Version 13 of Ruff!

Updated 2009-01-30 02:17:02 by APN

Runtime Utility Formatting Function

(acronym expansion subject to change)

Ruff! is the documentation system included with Woof!. Unlike other source documentation systems, Ruff! generates documentation using runtime introspection. This has several benefits:

  • Less clutter in the source - no extraneous markup like FUNCTION: or @class as hints for the document generator
  • Less duplication and hence less errors - for example, namespaces, defaults etc. are automatically and correctly picked up.
  • Documentation can be picked from comments placed next to the corresponding program logic making the code easier to read as well making it easier to keep documentation in sync.
  • The benefits are even more enhanced when documenting classes as documentation can automatically include inherited classes, mixins etc.
  • Even program elements with no comments can be documented to provide useful information (eg. default values, parameter sequence, contained methods etc.), particularly if names are well chosen.

Because Ruff! is primarily an input processor, it generates output in canonical format that can be passed to output generators like doctools via adapters. Currently only a doctools adapter is implemented which can be used to generate all the doctools output formats like text, html, tmml, latex etc. A native XML/XHTML adapter is also planned.

Below is some sample source code that illustrates some of these points:


namespace eval ::ruff::test {
    proc print_array {name_of_array {key_pattern *}} {
        upvar $name_of_array arr
        foreach {key val} [array get arr] {
            puts $key:$val
        }
        # Note this proc has no ruff comments
    }

    proc sample_proc {param {param_with_default default_value}} {
        # A sample proc to illustrate ruff! This is the summary line
        # (or lines). It may or may not have a whitespace line following it.
        #  param - a parameter to the procedure.
        #  param_with_default - another parameter but with default value. Note
        #    the parameter description may cover multiple logical and
        #    physical lines.
        #
        # This is a general description paragraph. Paragraphs are separated
        # by lines that only have the comment character # and  whitespace
        # 
        # Introspective documentation generation allows correct pickup
        # of namespaces in procedure names, less duplication, minimal
        # extraneous symbols.
        #
        # Returns the empty string.

        set foo bar

        return ""
    }
}

...and the corresponding documentation generated via ruff as plain text output (via doctools). Of course, anything supported by doctools can be generated similarly (tmml, html etc.)


test - 
Generated from file 'woof.man' by tcllib/doctools with format 'text'
test(1) 0.1 woof ""

NAME
====

test -

SYNOPSIS
========

::ruff::test::sample_proc param param_with_default
::ruff::test::print_array key_pattern name_of_array

DESCRIPTION
===========

    ::ruff::test::sample_proc param param_with_default

        param

            a parameter to the procedure.

        param_with_default

            another parameter but with default value. Note the parameter
            description may cover multiple logical and physical lines. (default
            *default_value*)

        A sample proc to illustrate ruff! This is the summary line (or lines).
        It may or may not have a whitespace line following it.
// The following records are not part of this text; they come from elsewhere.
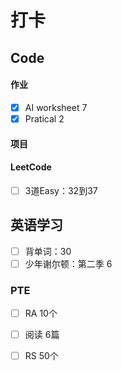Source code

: # 打卡

## Code

#### 作业

- [x] AI worksheet 7
- [x] Pratical 2

#### 项目



#### LeetCode

- [ ] 3道Easy：32到37



## 英语学习

- [ ] 背单词：30
- [ ] 少年谢尔顿：第二季 6

### PTE

- [ ] RA 10个
- [ ] 阅读 6篇
- [ ] RS 50个



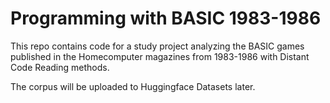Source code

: # Programming with BASIC 1983-1986
This repo contains code for a study project analyzing the BASIC games published in the Homecomputer magazines from 1983-1986 with Distant Code Reading methods.

The corpus will be uploaded to Huggingface Datasets later.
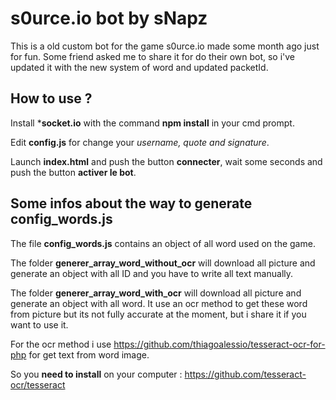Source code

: # s0urce.io bot by sNapz

This is a old custom bot for the game s0urce.io made some month ago just for fun. Some friend asked me to share it for do their own bot, so i've updated it with the new system of word and updated packetId.

## How to use ?
Install ***socket.io** with the command **npm install** in your cmd prompt.

Edit **config.js** for change your *username, quote *and* signature*.

Launch **index.html** and push the button **connecter**, wait some seconds and push the button **activer le bot**.

## Some infos about the way to generate config_words.js

The file **config_words.js** contains an object of all word used on the game.

The folder **generer_array_word_without_ocr** will download all picture and generate an object with all ID and you have to write all text manually.

The folder **generer_array_word_with_ocr** will download all picture and generate an object with all word.
It use an ocr method to get these word from picture but its not fully accurate at the moment, but i share it if you want to use it.

For the ocr method i use https://github.com/thiagoalessio/tesseract-ocr-for-php for get text from word image.

So you **need to install** on your computer :
https://github.com/tesseract-ocr/tesseract

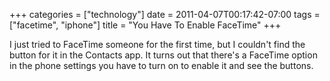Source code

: +++
categories = ["technology"]
date = 2011-04-07T00:17:42-07:00
tags = ["facetime", "iphone"]
title = "You Have To Enable FaceTime"
+++

I just tried to FaceTime someone for the first time, but I couldn't find the button for it in the Contacts app. It turns out that there's a FaceTime option in the phone settings you have to turn on to enable it and see the buttons.

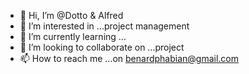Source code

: - 👋 Hi, I’m @Dotto & Alfred
- 👀 I’m interested in ...project management 
- 🌱 I’m currently learning ...
- 💞️ I’m looking to collaborate on ...project
- 📫 How to reach me ...on benardphabian@gmail.com

<!---
Mbeya23/Mbeya23 is a ✨ special ✨ repository because its `README.md` (this file) appears on your GitHub profile.
You can click the Preview link to take a look at your changes.
--->
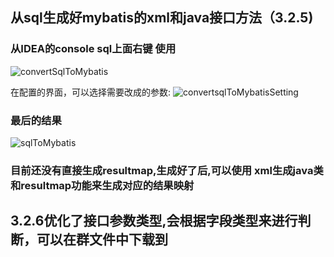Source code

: ## 从sql生成好mybatis的xml和java接口方法（3.2.5)

### 从IDEA的console sql上面右键 使用
![convertSqlToMybatis](https://newimages.brucege.com/convertSqlToMybatisStatement.png)

在配置的界面，可以选择需要改成的参数:
![convertsqlToMybatisSetting](https://newimages.brucege.com/convertSqlToMybatisConfigPage.png)

### 最后的结果
![sqlToMybatis](https://newimages.brucege.com/sql%E5%BF%AB%E9%80%9F%E8%BD%ACxml%E5%92%8C%E6%8E%A5%E5%8F%A3%E6%96%B9%E6%B3%95.gif)

### 目前还没有直接生成resultmap,生成好了后,可以使用 xml生成java类和resultmap功能来生成对应的结果映射

## 3.2.6优化了接口参数类型,会根据字段类型来进行判断，可以在群文件中下载到
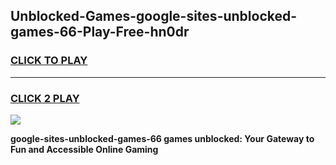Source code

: 
## Unblocked-Games-google-sites-unblocked-games-66-Play-Free-hn0dr
<h3>
<a href="https://premium76.site?title=google-sites-unblocked-games-66&ref=21A">CLICK TO PLAY</a></h3>
<hr>

<h3>
<a href="https://premium76.site?title=google-sites-unblocked-games-66&ref=21A">CLICK 2 PLAY</a>
  
</h3>

<a href="https://premium76.site?title=google-sites-unblocked-games-66&ref=21A"><img src="https://clearcache.store/games.png"></a>


**google-sites-unblocked-games-66 games unblocked: Your Gateway to Fun and Accessible Online Gaming**
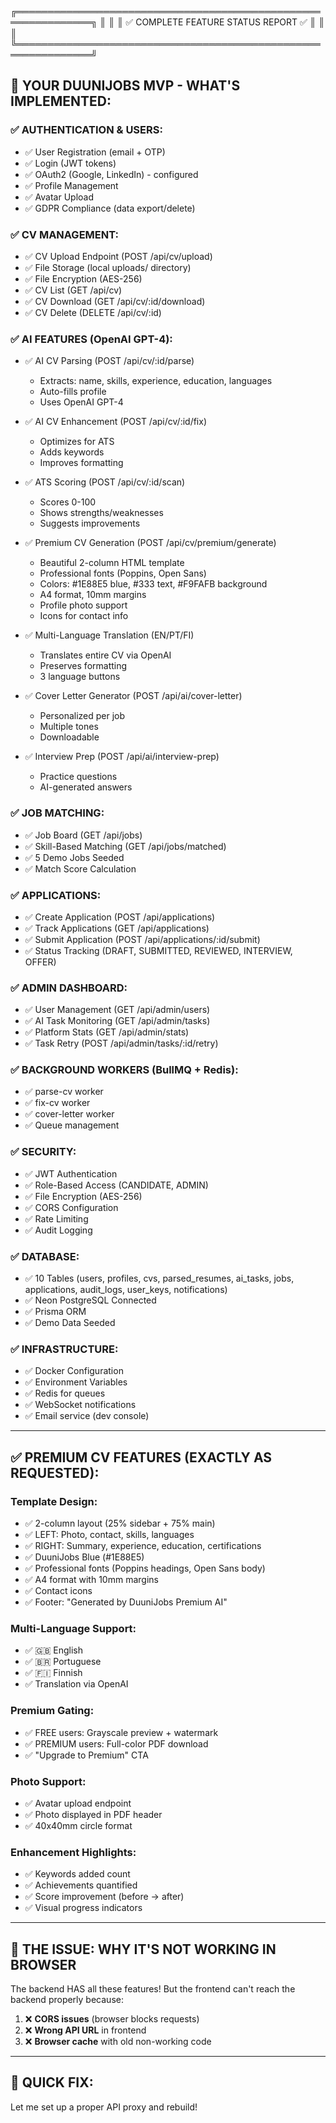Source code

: 
╔══════════════════════════════════════════════════════════════╗
║                                                              ║
║         ✅ COMPLETE FEATURE STATUS REPORT ✅                ║
║                                                              ║
╚══════════════════════════════════════════════════════════════╝

## 🎯 YOUR DUUNIJOBS MVP - WHAT'S IMPLEMENTED:

### ✅ AUTHENTICATION & USERS:
- ✅ User Registration (email + OTP)
- ✅ Login (JWT tokens)
- ✅ OAuth2 (Google, LinkedIn) - configured
- ✅ Profile Management
- ✅ Avatar Upload
- ✅ GDPR Compliance (data export/delete)

### ✅ CV MANAGEMENT:
- ✅ CV Upload Endpoint (POST /api/cv/upload)
- ✅ File Storage (local uploads/ directory)
- ✅ File Encryption (AES-256)
- ✅ CV List (GET /api/cv)
- ✅ CV Download (GET /api/cv/:id/download)
- ✅ CV Delete (DELETE /api/cv/:id)

### ✅ AI FEATURES (OpenAI GPT-4):
- ✅ AI CV Parsing (POST /api/cv/:id/parse)
  - Extracts: name, skills, experience, education, languages
  - Auto-fills profile
  - Uses OpenAI GPT-4
  
- ✅ AI CV Enhancement (POST /api/cv/:id/fix)
  - Optimizes for ATS
  - Adds keywords
  - Improves formatting
  
- ✅ ATS Scoring (POST /api/cv/:id/scan)
  - Scores 0-100
  - Shows strengths/weaknesses
  - Suggests improvements
  
- ✅ Premium CV Generation (POST /api/cv/premium/generate)
  - Beautiful 2-column HTML template
  - Professional fonts (Poppins, Open Sans)
  - Colors: #1E88E5 blue, #333 text, #F9FAFB background
  - A4 format, 10mm margins
  - Profile photo support
  - Icons for contact info
  
- ✅ Multi-Language Translation (EN/PT/FI)
  - Translates entire CV via OpenAI
  - Preserves formatting
  - 3 language buttons
  
- ✅ Cover Letter Generator (POST /api/ai/cover-letter)
  - Personalized per job
  - Multiple tones
  - Downloadable
  
- ✅ Interview Prep (POST /api/ai/interview-prep)
  - Practice questions
  - AI-generated answers

### ✅ JOB MATCHING:
- ✅ Job Board (GET /api/jobs)
- ✅ Skill-Based Matching (GET /api/jobs/matched)
- ✅ 5 Demo Jobs Seeded
- ✅ Match Score Calculation

### ✅ APPLICATIONS:
- ✅ Create Application (POST /api/applications)
- ✅ Track Applications (GET /api/applications)
- ✅ Submit Application (POST /api/applications/:id/submit)
- ✅ Status Tracking (DRAFT, SUBMITTED, REVIEWED, INTERVIEW, OFFER)

### ✅ ADMIN DASHBOARD:
- ✅ User Management (GET /api/admin/users)
- ✅ AI Task Monitoring (GET /api/admin/tasks)
- ✅ Platform Stats (GET /api/admin/stats)
- ✅ Task Retry (POST /api/admin/tasks/:id/retry)

### ✅ BACKGROUND WORKERS (BullMQ + Redis):
- ✅ parse-cv worker
- ✅ fix-cv worker
- ✅ cover-letter worker
- ✅ Queue management

### ✅ SECURITY:
- ✅ JWT Authentication
- ✅ Role-Based Access (CANDIDATE, ADMIN)
- ✅ File Encryption (AES-256)
- ✅ CORS Configuration
- ✅ Rate Limiting
- ✅ Audit Logging

### ✅ DATABASE:
- ✅ 10 Tables (users, profiles, cvs, parsed_resumes, ai_tasks, jobs, applications, audit_logs, user_keys, notifications)
- ✅ Neon PostgreSQL Connected
- ✅ Prisma ORM
- ✅ Demo Data Seeded

### ✅ INFRASTRUCTURE:
- ✅ Docker Configuration
- ✅ Environment Variables
- ✅ Redis for queues
- ✅ WebSocket notifications
- ✅ Email service (dev console)

---

## ✅ PREMIUM CV FEATURES (EXACTLY AS REQUESTED):

### **Template Design:**
- ✅ 2-column layout (25% sidebar + 75% main)
- ✅ LEFT: Photo, contact, skills, languages
- ✅ RIGHT: Summary, experience, education, certifications
- ✅ DuuniJobs Blue (#1E88E5)
- ✅ Professional fonts (Poppins headings, Open Sans body)
- ✅ A4 format with 10mm margins
- ✅ Contact icons
- ✅ Footer: "Generated by DuuniJobs Premium AI"

### **Multi-Language Support:**
- ✅ 🇬🇧 English
- ✅ 🇧🇷 Portuguese  
- ✅ 🇫🇮 Finnish
- ✅ Translation via OpenAI

### **Premium Gating:**
- ✅ FREE users: Grayscale preview + watermark
- ✅ PREMIUM users: Full-color PDF download
- ✅ "Upgrade to Premium" CTA

### **Photo Support:**
- ✅ Avatar upload endpoint
- ✅ Photo displayed in PDF header
- ✅ 40x40mm circle format

### **Enhancement Highlights:**
- ✅ Keywords added count
- ✅ Achievements quantified
- ✅ Score improvement (before → after)
- ✅ Visual progress indicators

---

## 🎯 THE ISSUE: WHY IT'S NOT WORKING IN BROWSER

The backend HAS all these features!
But the frontend can't reach the backend properly because:

1. ❌ **CORS issues** (browser blocks requests)
2. ❌ **Wrong API URL** in frontend
3. ❌ **Browser cache** with old non-working code

---

## 🔧 QUICK FIX:

Let me set up a proper API proxy and rebuild!

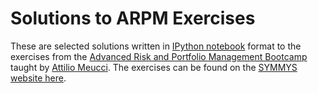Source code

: Solutions to ARPM Exercises
====

These are selected solutions written in [IPython notebook](http://ipython.org/notebook.html) format to the exercises from the [Advanced Risk and Portfolio Management Bootcamp](http://www.symmys.com/arpm-bootcamp/program) taught by [Attilio Meucci](http://www.symmys.com/attilio-meucci/publications). The exercises can be found on the [SYMMYS website here](http://www.symmys.com/node/170).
        This is a general description paragraph. Paragraphs are separated by
        lines that only have the comment character # and whitespace

        Introspective documentation generation allows correct pickup of
        namespaces in procedure names, less duplication, minimal extraneous
        symbols.

        Returns the empty string.

    ::ruff::test::print_array key_pattern name_of_array

        key_pattern

            (default ***)

        name_of_array

COPYRIGHT
=========

Copyright (c) 2009 "Ashok"

AMG: Looks very exciting! I can't wait to see the code for this. I'll be happy to start using it in my projects.

Many years ago I had thought of writing a documentation generator, but it had not occurred to me that I could harness Tcl's vast introspection capabilities. As a result, it would have been extremely limited, doing nothing more than extracting specially-formatted comments (while ignoring the actual code) and dumping them to HTML or similar. It would have allowed me to interleave code and documentation, but it would also have required that the documentation effectively duplicate the code.

Side note: On this Wiki, be careful with words underlined with ==='s, when the words are three or six characters long. The underlines may be interpreted to start or stop a block of preformatted text!